Derive $\frac{\partial(\mathbf{x}^T\mathbf{Ax})}{\partial \mathbf{x}} = x^TA^T+x^TA$

476 Views Asked by At

I see here: Vector derivative w.r.t its transpose $\frac{d(Ax)}{d(x^T)}$ that that which is stated in the title is true. However, I tried deriving it myself.

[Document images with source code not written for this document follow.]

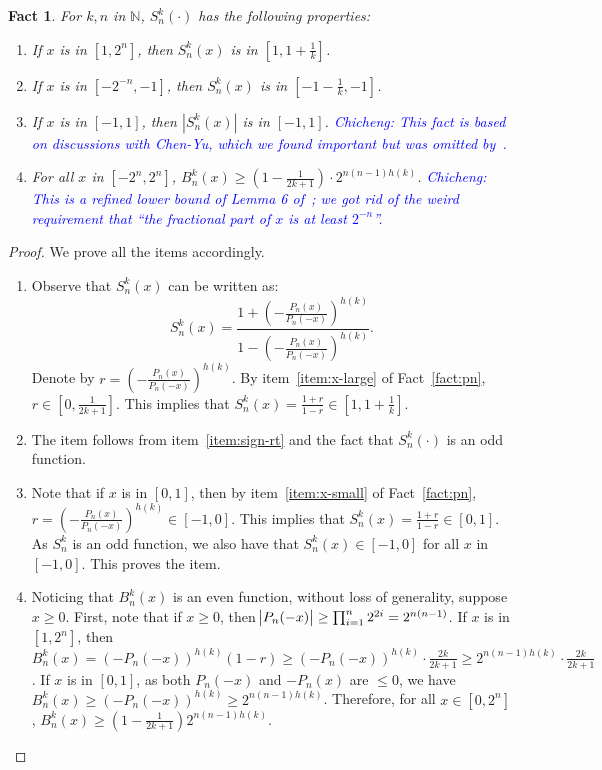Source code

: \documentclass{article}
\newcommand{\field}[1]{\mathbb{#1}}
\newcommand{\fN}{\field{N}}
\newcommand{\cz}[1]{\textcolor{blue}{Chicheng: #1}}
\newtheorem{fact}[theorem]{Fact}
\begin{document}
\begin{fact}
For $k, n$ in $\fN$, $S_n^k(\cdot)$ has the following properties:
\begin{enumerate}
\item If $x$ is in $[1, 2^n]$, then $S_n^k(x)$ is in $[1, 1 + \frac 1 k]$. \label{item:sign-rt}
\item If $x$ is in $[-2^{-n}, -1]$, then $S_n^k(x)$ is in $[-1 - \frac 1 k, -1]$. \label{item:sign-lt}
\item If $x$ is in $[-1, 1]$, then $|S_n^k(x)|$ is in $[-1, 1]$. \label{item:sign-mid}
\cz{This fact is based on discussions with Chen-Yu, which we found important but was omitted by~\cite{klivans2004learning}.}
\item For all $x$ in $[-2^{n}, 2^{n}]$, $B_n^k(x) \geq (1-\frac{1}{2k+1}) \cdot 2^{n(n-1)h(k)}$.
\cz{This is a refined lower bound of Lemma 6 of~\cite{klivans2004learning}; we got rid of the weird
requirement that ``the fractional part of $x$ is at least $2^{-n}$''.}
\label{item:sign-denom}
\end{enumerate}
\label{fact:newman}
\end{fact}
\begin{proof}
We prove all the items accordingly.
\begin{enumerate}
\item Observe that $S_n^k(x)$ can be written as:
\[ S_n^k(x) = \frac{1 + (-\frac{P_n(x)}{P_n(-x)})^{h(k)}}{ 1 - (-\frac{P_n(x)}{P_n(-x)})^{h(k)} }.  \]
Denote by $r = (-\frac{P_n(x)}{P_n(-x)})^{h(k)}$. By item~\ref{item:x-large} of Fact~\ref{fact:pn}, $r \in [0, \frac{1}{2k+1}]$. This implies that
$S_n^k(x) = \frac{1+r}{1-r} \in [1, 1 + \frac 1 k]$.

\item The item follows from item~\ref{item:sign-rt} and the fact that $S_n^k(\cdot)$ is an odd function.

\item Note that if $x$ is in $[0, 1]$, then by item~\ref{item:x-small} of Fact~\ref{fact:pn}, $r = (-\frac{P_n(x)}{P_n(-x)})^{h(k)} \in [-1, 0]$. This implies that $S_n^k(x) = \frac{1+r}{1-r} \in [0,1]$. As $S_n^k$ is an odd function, we also have that $S_n^k(x) \in [-1, 0]$ for all $x$ in $[-1, 0]$. This proves the item.

\item Noticing that $B_n^k(x)$ is an even function, without loss of generality, suppose $x \geq 0$.
First, note that if $x \geq 0$, then $\abs{P_n(-x)} \geq \prod_{i=1}^n 2^{2i} = 2^{n(n-1)}$.
If $x$ is in $[1,2^n]$, then $B_n^k(x) = (-P_n(-x))^{h(k)} (1 - r) \geq (-P_n(-x))^{h(k)} \cdot \frac{2k}{2k+1} \geq 2^{n(n-1)h(k)} \cdot \frac{2k}{2k+1}$.
If $x$ is in $[0,1]$, as both $P_n(-x)$ and $-P_n(x)$ are $\leq 0$, we have $B_n^k(x) \geq (-P_n(-x))^{h(k)} \geq 2^{n(n-1)h(k)}$. Therefore, for all $x \in [0,2^n]$,
$B_n^k(x) \geq (1-\frac{1}{2k+1}) 2^{n(n-1)h(k)}$.
\end{enumerate}
\end{proof}
\end{document}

$U = \mathbf{x}^T\mathbf{A}$

$\frac{\partial(\mathbf{x}^T\mathbf{Ax})}{\partial \mathbf{x}} = \frac{\partial U}{\partial\mathbf{x}} \mathbf{x} + U\frac{\partial\mathbf{x}}{\partial\mathbf{x}}$

$\frac{\partial(\mathbf{x}^T\mathbf{Ax})}{\partial \mathbf{x}} = \frac{\partial \mathbf{x}^T\mathbf{A}}{\partial\mathbf{x}} \mathbf{x} + \mathbf{x}^T\mathbf{A}$

$\frac{\partial(\mathbf{x}^T\mathbf{Ax})}{\partial \mathbf{x}} = \mathbf{A}^T\mathbf{x} + \mathbf{x}^T\mathbf{A} = 2\mathbf{x}^T\mathbf{A} \neq x^TA^T+x^TA$

Am I applying product rule correctly?

3

There are 3 best solutions below

4
On BEST ANSWER

Let $$f(x)=x^t A x$$ Then we have that $$f(x+h)=(x+h)^t A (x+h)=x^tAx+x^tAh+h^tAx+h^tAh$$ I.e. $$f(x+h)-f(x)=x^tAh+h^tAx+h^tAh=x^tAh+x^tA^th+h^tAh=(x^tA+x^tA^t)h+h^tAh$$ Can you continue?

1
On

Explicit indices help:$$\begin{align}\frac{\partial(x^TAx)}{\partial x_i}&=\partial_i(x_jA_{jk}x_k)\\&=\delta_{ij}A_{jk}x_k+x_jA_{jk}\delta_{ik}\\&=A_{ik}x_k+x_jA_{ji}\\&=(Ax+A^Tx)_i,\end{align}$$so the derivative you sought is $(A+A^T)x$ or the transpose, $x^T(A+A^T)$, depending on how you define it. The second option results from $df=\frac{df}{dx}dx$.

1
On

Maybe changing notation helps? I'll do it in a different way since you already got two good answers. You're looking for the gradient of the function $f\colon \Bbb R^n \to \Bbb R$ given by $f(x) = \langle Ax,x\rangle$, where $A\colon \Bbb R^n\to \Bbb R^n$ is linear. For every bilinear map $B$ we have that $$DB(x,y)(h,k) = B(x,h)+B(h,k),$$and $f = B \circ \Delta$, where $B(x,y) = \langle Ax,y\rangle$ is bilinear and $\Delta(x) = (x,x)$ is the (linear) diagonal embedding. So the chain rule kicks in and we have that $$\begin{align} Df(x)(h) &= D(B\circ \Delta)(x)(h) = DB(\Delta(x)) \circ D\Delta(h) \\ &= DB(x,x)(h,h) = B(x,h)+B(h,x) \\ &= \langle Ax,h\rangle + \langle Ah,x\rangle = \langle Ax,h\rangle + \langle h, A^\top x\rangle \\ &= \langle Ax+A^\top x, h\rangle. \end{align}$$This means that $\nabla f(x) = Ax+A^\top x$, as wanted.